Esther Hayut has made her mark on the Supreme Court approximately one year into taking office.
She has fought and negotiated with Justice Minister Ayelet Shaked over new appointments to the court, with each side getting to pick a justice more to their liking.
Along with Attorney-General Avichai Mandelblit and the Kulanu Party, Hayut recently headed off a push by Shaked and Bayit Yehudi to give 61 members of the Knesset the power to veto Supreme Court rulings.
In May, she delivered an unusually blunt speech, warning that if the proposed bill was passed, the Supreme Court would lose its independence, and there would be no entity to protect the rights of the weak.
She said the status of the Supreme Court was not the issue, but rather the eradication of basic human rights and the legal chaos that would result.
Taking office at the relatively young age of 64, Hayut will run the court for six years – longer than both recent chief justices Asher Grunis and Miriam Naor combined.
Hayut is respected by both sides of the debates over judicial interpretation, which probably reflects her mostly centrist positions, even if she is more in the moderate–activist camp.

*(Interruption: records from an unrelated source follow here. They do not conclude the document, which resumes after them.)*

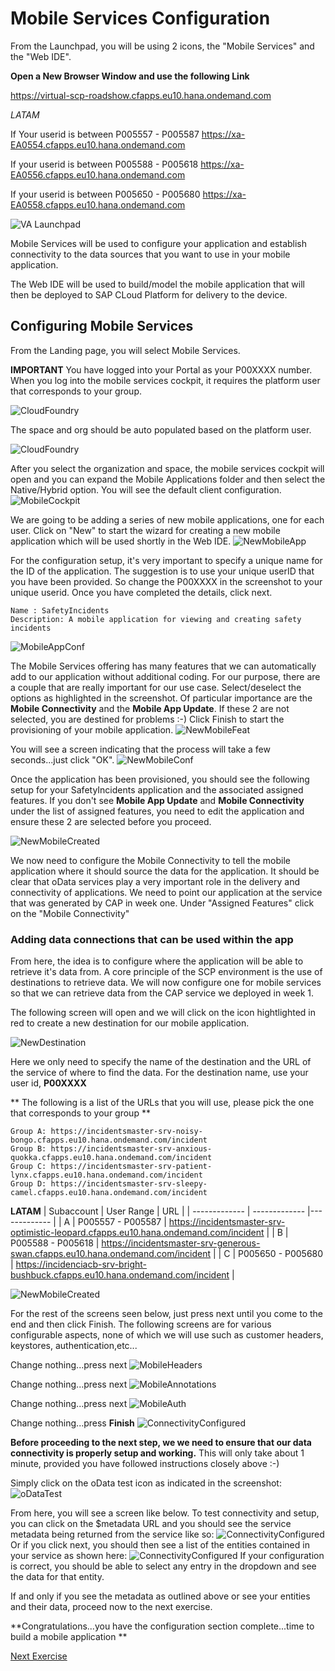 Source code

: # Mobile Services Configuration

From the Launchpad, you will be using 2 icons, the "Mobile Services" and the "Web IDE". 

**Open a New Browser Window and use the following Link**

https://virtual-scp-roadshow.cfapps.eu10.hana.ondemand.com

*LATAM*

If Your userid is between P005557 - P005587
https://xa-EA0554.cfapps.eu10.hana.ondemand.com

If your userid is between P005588 - P005618
https://xa-EA0556.cfapps.eu10.hana.ondemand.com

If your userid is between P005650 - P005680
https://xa-EA0558.cfapps.eu10.hana.ondemand.com

![VA Launchpad](images/landingpage.png)

Mobile Services will be used to configure your application and establish connectivity to the data sources that you want to use in your mobile application.

The Web IDE will be used to build/model the mobile application that will then be deployed to SAP CLoud Platform for delivery to the device.

## Configuring Mobile Services

From the Landing page, you will select Mobile Services.

**IMPORTANT**
You have logged into your Portal as your P00XXXX number. When you log into the mobile services cockpit, it requires the platform user that corresponds to your group.

![CloudFoundry](images/mobileservicescockpitauthplatform.png)

The space and org should be auto populated based on the platform user.

![CloudFoundry](images/mobileservicesorg.png)

After you select the organization and space, the mobile services cockpit will open and you can expand the Mobile Applications folder and then select the Native/Hybrid option. You will see the default client configuration.
![MobileCockpit](images/mobileervicescockpit.png)


We are going to be adding a series of new mobile applications, one for each user. Click on "New" to start the wizard for creating a new mobile application which will be used shortly in the Web IDE.
![NewMobileApp](images/newmobileapp.png)

For the configuration setup, it's very important to specify a unique name for the ID of the application. The suggestion is to use your unique userID that you have been provided. So change the P00XXXX in the screenshot to your unique userid. Once you have completed the details, click next.

    Name : SafetyIncidents
    Description: A mobile application for viewing and creating safety incidents
    
![MobileAppConf](images/mobileappconfig.png)

The Mobile Services offering has many features that we can automatically add to our application without additional coding. For our purpose, there are a couple that are really important for our use case. Select/deselect the options as highlighted in the screenshot. Of particular importance are the **Mobile Connectivity** and the **Mobile App Update**. If these 2 are not selected, you are destined for problems :-) Click Finish to start the provisioning of your mobile application.
![NewMobileFeat](images/mobileappconfig2.png)

You will see a screen indicating that the process will take a few seconds...just click "OK".
![NewMobileConf](images/mobileappconfig3.png)

Once the application has been provisioned, you should see the following setup for your SafetyIncidents application and the associated assigned features.  If you don't see **Mobile App Update** and **Mobile Connectivity** under the list of assigned features, you need to edit the application and ensure these 2 are selected before you proceed.

![NewMobileCreated](images/mobileappconfig4.png)


We now need to configure the Mobile Connectivity to tell the mobile application where it should source the data for the application. It should be clear that oData services play a very important role in the delivery and connectivity of applications. We need to point our application at the service that was generated by CAP in week one. Under "Assigned Features" click on the "Mobile Connectivity" 

### Adding data connections that can be used within the app

From here, the idea is to configure where the application will be able to retrieve it's data from. A core principle of the SCP environment is the use of destinations to retrieve data. We will now configure one for mobile services so that we can retrieve data from the CAP service we deployed in week 1.

The following screen will open and we will click on the icon hightlighted in red to create a new destination for our mobile application.

![NewDestination](images/mobileconn.png)

Here we only need to specify the name of the destination and the URL of the service of where to find the data. For the destination name, use your user id, **P00XXXX**

** The following is a list of the URLs that you will use, please pick the one that corresponds to your group **

    Group A: https://incidentsmaster-srv-noisy-bongo.cfapps.eu10.hana.ondemand.com/incident 
    Group B: https://incidentsmaster-srv-anxious-quokka.cfapps.eu10.hana.ondemand.com/incident 
    Group C: https://incidentsmaster-srv-patient-lynx.cfapps.eu10.hana.ondemand.com/incident
    Group D: https://incidentsmaster-srv-sleepy-camel.cfapps.eu10.hana.ondemand.com/incident
    
**LATAM**
| Subaccount | User Range |  URL | 
| ------------- | ------------- |------------- |
| A | P005557 - P005587 | https://incidentsmaster-srv-optimistic-leopard.cfapps.eu10.hana.ondemand.com/incident |
| B | P005588 - P005618 | https://incidentsmaster-srv-generous-swan.cfapps.eu10.hana.ondemand.com/incident      |
| C | P005650 - P005680 | https://incidenciacb-srv-bright-bushbuck.cfapps.eu10.hana.ondemand.com/incident    |


![NewMobileCreated](images/mobiledest.png)

For the rest of the screens seen below, just press next until you come to the end and then click Finish. The following screens are for various configurable aspects, none of which we will use such as customer headers, keystores, authentication,etc...

Change nothing...press next 
![MobileHeaders](images/mobileheaders.png)

Change nothing...press next
![MobileAnnotations](images/mobileannotations.png)

Change nothing...press next
![MobileAuth](images/mobileauth.png)

Change nothing...press **Finish**
![ConnectivityConfigured](images/mobilekeystore.png)

**Before proceeding to the next step, we we need to ensure that our data connectivity is properly setup and working.**
This will only take about 1 minute, provided you have followed instructions closely above :-)

Simply click on the oData test icon as indicated in the screenshot:
![oDataTest](images/mobileconntest.png)

From here, you will see a screen like below. To test connectivity and setup, you can click on the $metadata URL and you should see the service metadata being returned from the service like so:
![ConnectivityConfigured](images/metadata.png)
Or if you click next, you should then see a list of the entities contained in your service as shown here:
![ConnectivityConfigured](images/mobileconntest3.png)
If your configuration is correct, you should be able to select any entry in the dropdown and see the data for that entity.

If and only if you see the metadata as outlined above or see your entities and their data, proceed now to the next exercise.

**Congratulations...you have the configuration section complete...time to build a mobile application **


[Next Exercise](Part2.md)
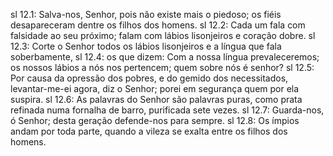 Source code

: sl 12.1: Salva-nos, Senhor, pois não existe mais o piedoso; os fiéis desapareceram dentre os filhos dos homens.
sl 12.2: Cada um fala com falsidade ao seu próximo; falam com lábios lisonjeiros e coração dobre.
sl 12.3: Corte o Senhor todos os lábios lisonjeiros e a língua que fala soberbamente,
sl 12.4: os que dizem: Com a nossa língua prevaleceremos; os nossos lábios a nós nos pertencem; quem sobre nós é senhor?
sl 12.5: Por causa da opressão dos pobres, e do gemido dos necessitados, levantar-me-ei agora, diz o Senhor; porei em segurança quem por ela suspira.
sl 12.6: As palavras do Senhor são palavras puras, como prata refinada numa fornalha de barro, purificada sete vezes.
sl 12.7: Guarda-nos, ó Senhor; desta geração defende-nos para sempre.
sl 12.8: Os ímpios andam por toda parte, quando a vileza se exalta entre os filhos dos homens.
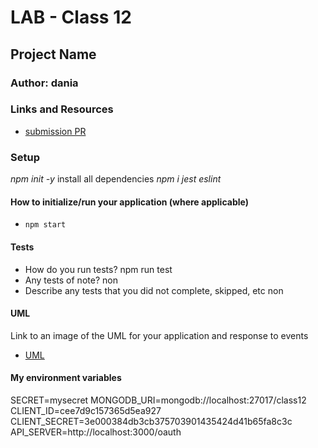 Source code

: # LAB - Class 12

## Project Name

### Author: dania

### Links and Resources

- [submission PR](https://github.com/401-advanced-javascript-dania/Lab-Class-12/pull/1)



### Setup
*npm init -y*
install all dependencies *npm i jest eslint*
#### How to initialize/run your application (where applicable)

- `npm start`

#### Tests

- How do you run tests?
npm run test
- Any tests of note?
non
- Describe any tests that you did not complete, skipped, etc
non
#### UML

Link to an image of the UML for your application and response to events
- [UML]()

####  My environment variables
SECRET=mysecret
MONGODB_URI=mongodb://localhost:27017/class12
CLIENT_ID=cee7d9c157365d5ea927
CLIENT_SECRET=3e000384db3cb375703901435424d41b65fa8c3c
API_SERVER=http://localhost:3000/oauth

Far more like Naor and Grunis than Aharon Barak or Dorit Beinisch, the true activist chief justices, she is frequently in the majority when the court splits but upholds Knesset laws.
In terms of the feel of her courtroom, she has been aggressive on the bench, interrupting even famous lawyers much more frequently than her predecessors.
While the High Court during her reign has pressed the government to resolve the issue of haredim (ultra-Orthodox) integrating into the IDF, her court still has two mega-issues it will need to rule on: the Settlements Regulations Law and the Jewish Nation-State Law.
Hayut has waded into two other controversies. She quickly sidelined a lower court judge for improper texting with a prosecutor regarding detention hearings. She also quickly offered her own personal testimony relating to accusations (eventually dismissed) that a former aide to the prime minister was trying to improperly influence the appointment of the attorney-general in 2015.
Prior to 1990, Hayut spent more than a decade in the private sector, before climbing up the judicial ladder post-by-post from 1990-2004 until reaching the Supreme Court.